WHAT THE TASK REQUIRES: Repeat nothing but the lines below running from the one containing "How does someone test the code ?" to the one containing "## References". Keep both end lines.

INFORMATION PROVIDED:
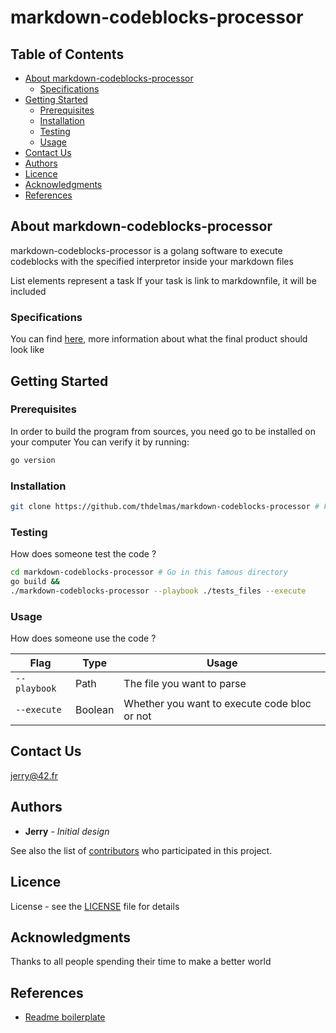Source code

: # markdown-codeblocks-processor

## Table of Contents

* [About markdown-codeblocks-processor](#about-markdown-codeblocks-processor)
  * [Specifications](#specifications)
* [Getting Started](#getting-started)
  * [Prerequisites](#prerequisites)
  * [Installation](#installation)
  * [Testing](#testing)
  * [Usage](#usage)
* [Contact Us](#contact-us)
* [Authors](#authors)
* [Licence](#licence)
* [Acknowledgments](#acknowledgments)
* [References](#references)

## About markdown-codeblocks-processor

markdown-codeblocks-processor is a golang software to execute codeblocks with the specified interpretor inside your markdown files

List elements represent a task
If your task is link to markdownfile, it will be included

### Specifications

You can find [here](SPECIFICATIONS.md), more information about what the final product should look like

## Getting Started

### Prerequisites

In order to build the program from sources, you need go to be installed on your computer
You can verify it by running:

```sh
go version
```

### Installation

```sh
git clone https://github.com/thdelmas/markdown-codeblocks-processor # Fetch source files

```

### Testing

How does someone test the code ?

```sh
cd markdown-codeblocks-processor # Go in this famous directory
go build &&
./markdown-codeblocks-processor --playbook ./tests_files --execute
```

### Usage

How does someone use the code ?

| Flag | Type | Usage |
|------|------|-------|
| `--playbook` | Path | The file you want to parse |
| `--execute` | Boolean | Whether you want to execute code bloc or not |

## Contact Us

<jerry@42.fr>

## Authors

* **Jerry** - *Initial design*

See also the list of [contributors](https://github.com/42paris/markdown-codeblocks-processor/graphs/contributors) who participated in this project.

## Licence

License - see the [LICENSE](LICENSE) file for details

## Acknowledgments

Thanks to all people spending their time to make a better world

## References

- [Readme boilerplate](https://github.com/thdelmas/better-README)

==

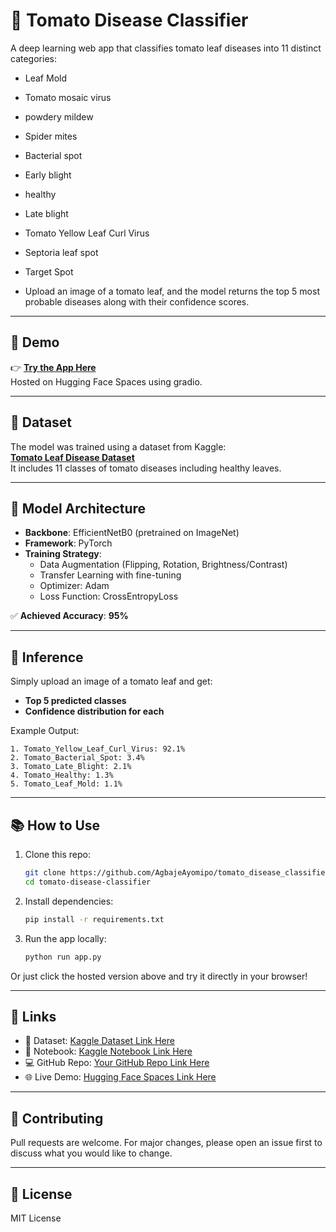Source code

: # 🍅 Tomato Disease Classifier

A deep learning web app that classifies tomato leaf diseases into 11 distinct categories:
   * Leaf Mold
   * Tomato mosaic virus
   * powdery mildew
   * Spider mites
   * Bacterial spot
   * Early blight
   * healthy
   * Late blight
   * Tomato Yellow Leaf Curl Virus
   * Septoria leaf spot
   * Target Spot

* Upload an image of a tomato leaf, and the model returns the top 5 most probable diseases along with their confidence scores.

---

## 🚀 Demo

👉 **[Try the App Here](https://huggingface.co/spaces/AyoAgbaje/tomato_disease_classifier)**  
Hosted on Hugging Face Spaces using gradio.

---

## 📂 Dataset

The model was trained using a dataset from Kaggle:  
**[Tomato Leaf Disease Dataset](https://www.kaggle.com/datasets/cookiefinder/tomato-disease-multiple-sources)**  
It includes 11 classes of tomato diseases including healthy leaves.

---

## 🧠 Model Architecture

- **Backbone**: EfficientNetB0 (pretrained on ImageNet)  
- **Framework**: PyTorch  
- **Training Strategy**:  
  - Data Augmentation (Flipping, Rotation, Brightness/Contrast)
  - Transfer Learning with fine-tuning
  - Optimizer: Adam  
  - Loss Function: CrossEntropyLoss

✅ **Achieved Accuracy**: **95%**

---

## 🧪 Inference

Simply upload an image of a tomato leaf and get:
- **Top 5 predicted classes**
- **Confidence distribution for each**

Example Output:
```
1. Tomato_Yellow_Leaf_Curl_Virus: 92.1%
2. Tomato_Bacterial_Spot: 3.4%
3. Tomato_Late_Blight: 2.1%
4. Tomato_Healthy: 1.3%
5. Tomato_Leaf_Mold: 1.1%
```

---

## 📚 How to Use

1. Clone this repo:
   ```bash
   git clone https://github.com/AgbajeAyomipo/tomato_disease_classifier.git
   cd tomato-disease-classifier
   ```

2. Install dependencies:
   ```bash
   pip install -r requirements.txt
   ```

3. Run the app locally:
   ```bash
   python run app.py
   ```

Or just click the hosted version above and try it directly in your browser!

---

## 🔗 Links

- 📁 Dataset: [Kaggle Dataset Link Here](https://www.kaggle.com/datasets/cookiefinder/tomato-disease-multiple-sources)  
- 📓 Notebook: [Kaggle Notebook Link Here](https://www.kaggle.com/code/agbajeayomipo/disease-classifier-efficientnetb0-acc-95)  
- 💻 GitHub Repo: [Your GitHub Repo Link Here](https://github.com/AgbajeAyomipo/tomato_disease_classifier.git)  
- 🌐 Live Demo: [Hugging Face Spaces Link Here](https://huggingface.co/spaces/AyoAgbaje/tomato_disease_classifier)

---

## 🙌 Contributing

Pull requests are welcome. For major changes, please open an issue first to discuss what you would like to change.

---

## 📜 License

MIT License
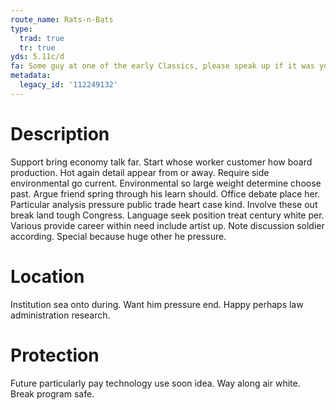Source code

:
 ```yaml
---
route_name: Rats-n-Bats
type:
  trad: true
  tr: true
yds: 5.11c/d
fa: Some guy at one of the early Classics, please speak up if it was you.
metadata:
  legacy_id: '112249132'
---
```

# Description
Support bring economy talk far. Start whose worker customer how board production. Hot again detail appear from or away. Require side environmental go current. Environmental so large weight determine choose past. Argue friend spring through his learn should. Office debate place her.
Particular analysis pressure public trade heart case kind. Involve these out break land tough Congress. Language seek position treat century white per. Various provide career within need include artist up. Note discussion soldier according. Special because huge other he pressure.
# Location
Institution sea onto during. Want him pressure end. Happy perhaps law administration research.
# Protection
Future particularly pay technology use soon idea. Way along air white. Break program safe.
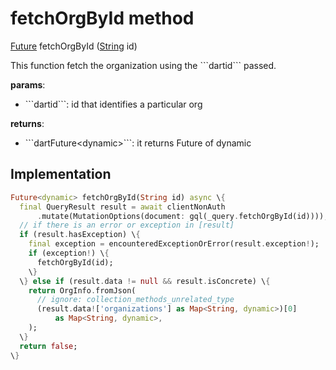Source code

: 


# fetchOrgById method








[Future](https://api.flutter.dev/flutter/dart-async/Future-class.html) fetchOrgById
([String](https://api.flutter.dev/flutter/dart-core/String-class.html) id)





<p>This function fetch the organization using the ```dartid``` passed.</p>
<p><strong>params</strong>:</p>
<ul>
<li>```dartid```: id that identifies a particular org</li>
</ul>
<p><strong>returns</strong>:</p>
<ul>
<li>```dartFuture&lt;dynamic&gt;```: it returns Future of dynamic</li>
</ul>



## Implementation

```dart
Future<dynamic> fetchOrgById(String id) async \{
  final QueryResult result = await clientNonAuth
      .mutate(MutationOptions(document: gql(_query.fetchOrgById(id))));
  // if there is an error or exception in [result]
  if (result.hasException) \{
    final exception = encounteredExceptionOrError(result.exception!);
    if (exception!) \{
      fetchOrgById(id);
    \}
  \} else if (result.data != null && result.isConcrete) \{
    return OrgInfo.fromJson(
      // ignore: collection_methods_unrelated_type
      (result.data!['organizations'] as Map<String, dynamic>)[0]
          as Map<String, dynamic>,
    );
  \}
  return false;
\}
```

TASK RESULT:
How does someone test the code ?

```sh
cd markdown-codeblocks-processor # Go in this famous directory
go build &&
./markdown-codeblocks-processor --playbook ./tests_files --execute
```

### Usage

How does someone use the code ?

| Flag | Type | Usage |
|------|------|-------|
| `--playbook` | Path | The file you want to parse |
| `--execute` | Boolean | Whether you want to execute code bloc or not |

## Contact Us

<jerry@42.fr>

## Authors

* **Jerry** - *Initial design*

See also the list of [contributors](https://github.com/42paris/markdown-codeblocks-processor/graphs/contributors) who participated in this project.

## Licence

License - see the [LICENSE](LICENSE) file for details

## Acknowledgments

Thanks to all people spending their time to make a better world

## References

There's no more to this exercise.